Machine learning subscribes to a simple idea: models perform well on data that “look” or “behave” similarly to data that they were trained on - in other words, the test distributions are encountered and learned during training.
- In practice, though, collecting enough training data to account for all potential deployment scenarios is infeasible. With standard training (i.e. empirical risk minimization (ERM)), this can lead to poor ML robustness; current ML systems may fail when encountering out-of-distribution data.
- More fundamentally, this lack of robustness also sheds light on the limitations with how we collect data and train models. Training only with respect to statistical averages can lead to models learning the "wrong" things, such as spurious correlations and dependencies on confounding variables that hold for most, but not all, of the data.

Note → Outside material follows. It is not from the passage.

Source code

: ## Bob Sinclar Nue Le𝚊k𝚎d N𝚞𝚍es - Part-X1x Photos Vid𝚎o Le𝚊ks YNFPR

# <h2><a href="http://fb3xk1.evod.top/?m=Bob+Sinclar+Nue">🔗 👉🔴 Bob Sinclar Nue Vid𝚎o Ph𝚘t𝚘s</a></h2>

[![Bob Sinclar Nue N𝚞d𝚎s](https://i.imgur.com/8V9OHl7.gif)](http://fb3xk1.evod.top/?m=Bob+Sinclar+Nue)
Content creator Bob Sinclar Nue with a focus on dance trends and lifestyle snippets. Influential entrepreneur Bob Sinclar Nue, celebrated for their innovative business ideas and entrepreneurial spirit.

How can we obtain models that perform well on many possible distributions and tasks, especially in realistic scenarios that come from deploying models in practice? This is a broad question and a big undertaking. We've therefore been interested in building on both the frameworks and problem settings that allow us to model and address robustness in tractable ways, and the methods to improve robustness in these frameworks.
One area we find particularly interesting is that of subgroup robustness or hidden stratification. With standard classification, we assign a single label for each sample in our dataset, and train a model to correctly predict those labels. However, several distinct data subsets or "subgroups" might exist among datapoints that all share the same label, and these labels may only coarsely describe the meaningful variation within the population.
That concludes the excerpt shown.